HBR:まず、インフレと金利について、2022年末の現在はどのような状況にあるのでしょうか。
デサイ:振り返れば、3月からようやく始まった利上げと、
インフレの急激な進行は落ち着きましたが、現在のインフレ率は持続可能なものではありません。持続可能なレベルを実現するためには、一般に考えられているよりも長期にわたり高金利を維持する必要があるでしょう。別の言い方をすると、2023年5月頃にはインフレ率は4~5%まで下がるでしょうが、当局目標の2~3%に戻すには、より長い時間と、より大きな痛みが伴います。米連邦準備理事会(FRB)の「デュアル・マンデート」すなわち、連銀法により課されている「物価の安定」と「完全雇用」(雇用の最大化)という金融政策運営の2つの法的使命をめぐる議論が再燃するでしょう。

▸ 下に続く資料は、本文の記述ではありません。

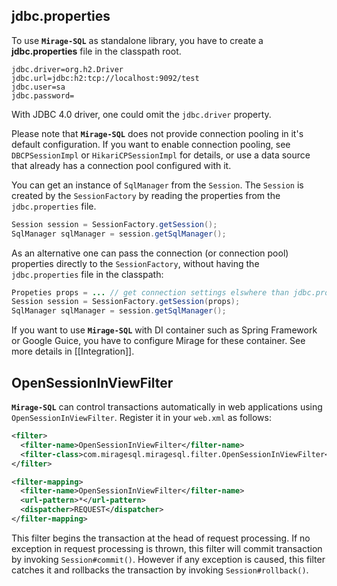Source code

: jdbc.properties
--------
To use **`Mirage-SQL`** as standalone library, you have to create a **jdbc.properties** file in the classpath root.

```
jdbc.driver=org.h2.Driver
jdbc.url=jdbc:h2:tcp://localhost:9092/test
jdbc.user=sa
jdbc.password=
```
With JDBC 4.0 driver, one could omit the `jdbc.driver` property.

Please note that **`Mirage-SQL`** does not provide connection pooling in it's default configuration. If you want to enable connection pooling, see `DBCPSessionImpl` or `HikariCPSessionImpl` for details, or use a data source that already has a connection pool configured with it.

You can get an instance of `SqlManager` from the `Session`. The `Session` is created by the `SessionFactory` by reading the properties from the `jdbc.properties` file.

```java
Session session = SessionFactory.getSession();
SqlManager sqlManager = session.getSqlManager();
```

As an alternative one can pass the connection (or connection pool) properties directly to the `SessionFactory`, without having the `jdbc.properties` file in the classpath:

```java
Propeties props = ... // get connection settings elswhere than jdbc.properties
Session session = SessionFactory.getSession(props);
SqlManager sqlManager = session.getSqlManager();
```

If you want to use **`Mirage-SQL`** with DI container such as Spring Framework or Google Guice, you have to configure Mirage for these container. See more details in [[Integration]].

OpenSessionInViewFilter
--------
**`Mirage-SQL`** can control transactions automatically in web applications using `OpenSessionInViewFilter`. Register it in your `web.xml` as follows:

```xml
<filter>
  <filter-name>OpenSessionInViewFilter</filter-name>
  <filter-class>com.miragesql.miragesql.filter.OpenSessionInViewFilter</filter-class>
</filter>

<filter-mapping>
  <filter-name>OpenSessionInViewFilter</filter-name>
  <url-pattern>*</url-pattern>
  <dispatcher>REQUEST</dispatcher>
</filter-mapping>
```

This filter begins the transaction at the head of request processing. If no exception in request processing is thrown, this filter will commit transaction by invoking `Session#commit()`. However if any exception is caused, this filter catches it and rollbacks the transaction by invoking `Session#rollback()`.
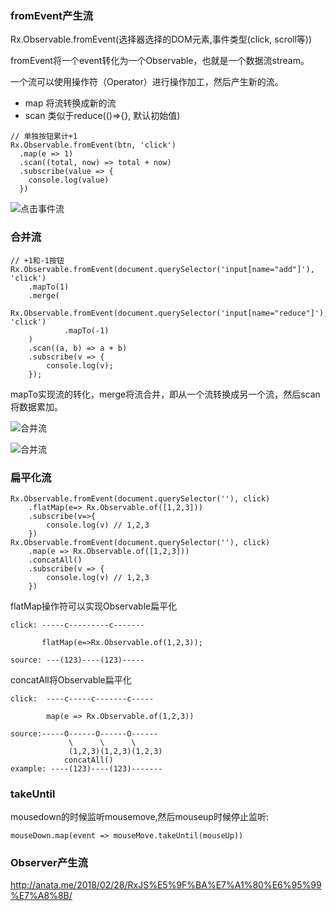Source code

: ### fromEvent产生流
Rx.Observable.fromEvent(选择器选择的DOM元素,事件类型(click, scroll等))

fromEvent将一个event转化为一个Observable，也就是一个数据流stream。

一个流可以使用操作符（Operator）进行操作加工，然后产生新的流。
- map 将流转换成新的流
- scan 类似于reduce(()=>{}, 默认初始值)

```
// 单独按钮累计+1
Rx.Observable.fromEvent(btn, 'click')
  .map(e => 1)
  .scan((total, now) => total + now)
  .subscribe(value => {
    console.log(value)
  })
```

![点击事件流](http://ww4.sinaimg.cn/large/8b2b1aafly1fw4g1ae4xig20hw0eyjsj.gif)

### 合并流
```
// +1和-1按钮
Rx.Observable.fromEvent(document.querySelector('input[name="add"]'), 'click')
    .mapTo(1)
    .merge(
        Rx.Observable.fromEvent(document.querySelector('input[name="reduce"]'), 'click')
            .mapTo(-1)
    )
    .scan((a, b) => a + b)
    .subscribe(v => {
        console.log(v);
    });
```
mapTo实现流的转化，merge将流合并，即从一个流转换成另一个流，然后scan将数据累加。

![合并流](http://ww1.sinaimg.cn/large/8b2b1aafly1fw4gn70l5cj20nl0ayjrz.jpg)

![合并流](http://ww1.sinaimg.cn/large/8b2b1aafly1fw4gnoqga2g20a7063myb.gif)

### 扁平化流
```
Rx.Observable.fromEvent(document.querySelector(''), click)
    .flatMap(e=> Rx.Observable.of([1,2,3]))
    .subscribe(v=>{
        console.log(v) // 1,2,3
    })
Rx.Observable.fromEvent(document.querySelector(''), click)
    .map(e => Rx.Observable.of([1,2,3]))
    .concatAll()
    .subscribe(v => {
        console.log(v) // 1,2,3
    })
```

flatMap操作符可以实现Observable扁平化
```
click: -----c---------c-------

       flatMap(e=>Rx.Observable.of(1,2,3));

source: ---(123)----(123)-----
```

concatAll将Observable扁平化
```
click:  ----c-----c-------c-----

        map(e => Rx.Observable.of(1,2,3))

source:-----O------O------O------
             \      \      \
             (1,2,3)(1,2,3)(1,2,3)
            concatAll()
example: ----(123)----(123)-------
```


### takeUntil
mousedown的时候监听mousemove,然后mouseup时候停止监听:
```
mouseDown.map(event => mouseMove.takeUntil(mouseUp))
```

### Observer产生流


http://anata.me/2018/02/28/RxJS%E5%9F%BA%E7%A1%80%E6%95%99%E7%A8%8B/
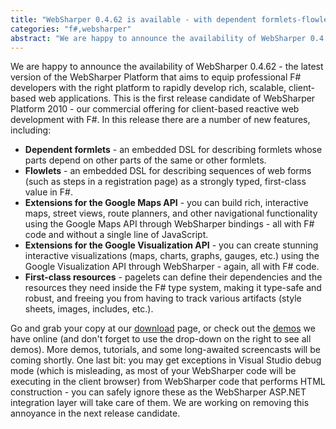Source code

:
 ```yaml
---
title: "WebSharper 0.4.62 is available - with dependent formlets-flowlets-third-party extensions-and more!"
categories: "f#,websharper"
abstract: "We are happy to announce the availability of WebSharper 0.4.62 - the latest version of the WebSharper Platform that aims to equip professional F# developers with the right platform to rapidly develop rich, scalable, client-based web applications.  This is the first release candidate of WebSharper Platform 2010 - our commercial offering for client-based reactive web development with F#. In this release there are a number of new features, including: ..."
---
```

We are happy to announce the availability of WebSharper 0.4.62 - the latest version of the WebSharper Platform that aims to equip professional F# developers with the right platform to rapidly develop rich, scalable, client-based web applications. This is the first release candidate of WebSharper Platform 2010 - our commercial offering for client-based reactive web development with F#. In this release there are a number of new features, including:


 * **Dependent formlets** - an embedded DSL for describing formlets whose parts depend on other parts of the same or other formlets.
 * **Flowlets** - an embedded DSL for describing sequences of web forms (such as steps in a registration page) as a strongly typed, first-class value in F#.
 * **Extensions for the Google Maps API** - you can build rich, interactive maps, street views, route planners, and other navigational functionality using the Google Maps API through WebSharper bindings - all with F# code and without a single line of JavaScript.
 * **Extensions for the Google Visualization API** - you can create stunning interactive visualizations (maps, charts, graphs, gauges, etc.) using the Google Visualization API through WebSharper - again, all with F# code.
 * **First-class resources** - pagelets can define their dependencies and the resources they need inside the F# type system, making it type-safe and robust, and freeing you from having to track various artifacts (style sheets, images, includes, etc.).



Go and grab your copy at our [download](http://www.intellifactory.com/products/wsp/Download.aspx) page, or check out the [demos](http://www.intellifactory.com/products/wsp/Tutorial.aspx) we have online (and don't forget to use the drop-down on the right to see all demos). More demos, tutorials, and some long-awaited screencasts will be coming shortly.
One last bit: you may get exceptions in Visual Studio debug mode (which is misleading, as most of your WebSharper code will be executing in the client browser) from WebSharper code that performs HTML construction - you can safely ignore these as the WebSharper ASP.NET integration layer will take care of them. We are working on removing this annoyance in the next release candidate.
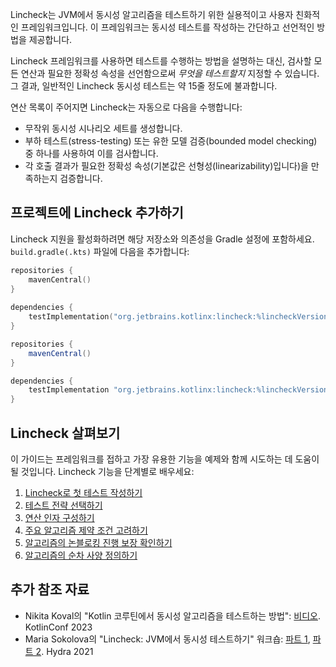 [//]: # (title: Lincheck 가이드)

Lincheck는 JVM에서 동시성 알고리즘을 테스트하기 위한 실용적이고 사용자 친화적인 프레임워크입니다. 이 프레임워크는 동시성 테스트를 작성하는 간단하고 선언적인 방법을 제공합니다.

Lincheck 프레임워크를 사용하면 테스트를 수행하는 방법을 설명하는 대신, 검사할 모든 연산과 필요한 정확성 속성을 선언함으로써 _무엇을 테스트할지_ 지정할 수 있습니다. 그 결과, 일반적인 Lincheck 동시성 테스트는 약 15줄 정도에 불과합니다.

연산 목록이 주어지면 Lincheck는 자동으로 다음을 수행합니다:

*   무작위 동시성 시나리오 세트를 생성합니다.
*   부하 테스트(stress-testing) 또는 유한 모델 검증(bounded model checking) 중 하나를 사용하여 이를 검사합니다.
*   각 호출 결과가 필요한 정확성 속성(기본값은 선형성(linearizability)입니다)을 만족하는지 검증합니다.

## 프로젝트에 Lincheck 추가하기

Lincheck 지원을 활성화하려면 해당 저장소와 의존성을 Gradle 설정에 포함하세요. `build.gradle(.kts)` 파일에 다음을 추가합니다:

<tabs group="build-script">
<tab title="Kotlin" group-key="kotlin">

```kotlin
repositories {
    mavenCentral()
}
 
dependencies {
    testImplementation("org.jetbrains.kotlinx:lincheck:%lincheckVersion%")
}
```

</tab>
<tab title="Groovy" group-key="groovy">

```groovy
repositories {
    mavenCentral()
}

dependencies {
    testImplementation "org.jetbrains.kotlinx:lincheck:%lincheckVersion%"
}
```

</tab>
</tabs>

## Lincheck 살펴보기

이 가이드는 프레임워크를 접하고 가장 유용한 기능을 예제와 함께 시도하는 데 도움이 될 것입니다. Lincheck 기능을 단계별로 배우세요:

1.  [Lincheck로 첫 테스트 작성하기](introduction.md)
2.  [테스트 전략 선택하기](testing-strategies.md)
3.  [연산 인자 구성하기](operation-arguments.md)
4.  [주요 알고리즘 제약 조건 고려하기](constraints.md)
5.  [알고리즘의 논블로킹 진행 보장 확인하기](progress-guarantees.md)
6.  [알고리즘의 순차 사양 정의하기](sequential-specification.md)

## 추가 참조 자료
*   Nikita Koval의 "Kotlin 코루틴에서 동시성 알고리즘을 테스트하는 방법": [비디오](https://youtu.be/jZqkWfa11Js). KotlinConf 2023
*   Maria Sokolova의 "Lincheck: JVM에서 동시성 테스트하기" 워크숍: [파트 1](https://www.youtube.com/watch?v=YNtUK9GK4pA), [파트 2](https://www.youtube.com/watch?v=EW7mkAOErWw). Hydra 2021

ダイナン:インフレは、どう見ても非常に高い水準にあります。個人的に、トレンドは5%前後になると思いますが、これではFRBの物価目標よりもずっと高いし、過去40年を見ても最高水準です。物価上昇と、それに対するFRBの金融引き締めの結果、この1年で金利は急上昇しました。住宅ローン金利(新規借入れ)は、1年前の2倍以上の水準にあります。10月と11月には7%に達するなど、2000年代前半以来の高い水準です。
クライン:ここ数年の物価上昇は、コロナ禍と、ロシアのウクライナ侵攻が原因です。企業の生産能力の急変と、消費者が買いたい商品やサービスの急変が重なって、経済全体で供給過剰と供給不足が起きているのです。
幸い、こうした単発的要因によるインフレはおおむね収束に向かっているようです。おそらく経済全体のインフレは2022年夏にピークを迎えたでしょう。ただ、インフレ率の基調は2%前後から4~5%へと上昇したようです。
2023年の労働市場はどうなるでしょう。最近の一連のレイオフは、雇用喪失を伴わない「ソフトランディング」は無理だというサインなのでしょうか。
デサイ:2022年末の労働市場は依然として極めて力強く、今後の軟化は避けられないでしょう。問題は、その規模とペースです。
労働市場の軟化が、ゆっくりと、控えめなレベルで起こる可能性はあります。ただ、より大きな問題は、消費が落ち込む可能性です。消費者は、物価上昇と金利上昇、貯蓄率の低下、借入れの拡大、資産レベルの減少に直面しています。現時点では、個人消費は持ちこたえていますが、経済が減速すれば、消費者主導の景気後退が長期化するおそれがあります。もちろん企業の大幅な投資減少と、関連する雇用喪失もあるでしょう。しかも労働需要の減少は、ホワイトカラーを中心に起こります。したがって、失業率そのものは比較的健全な水準(4~5%)でも、景気低迷は長期化するかもしれないのです。
ダイナン:米国の労働市場の方向性については、極めて不透明です。一部企業のレイオフが報じられていますが、全体として雇用には力強い伸びが見られます。労働市場は依然として逼迫しており、失業者1人につき約1.7件の求人がある計算です。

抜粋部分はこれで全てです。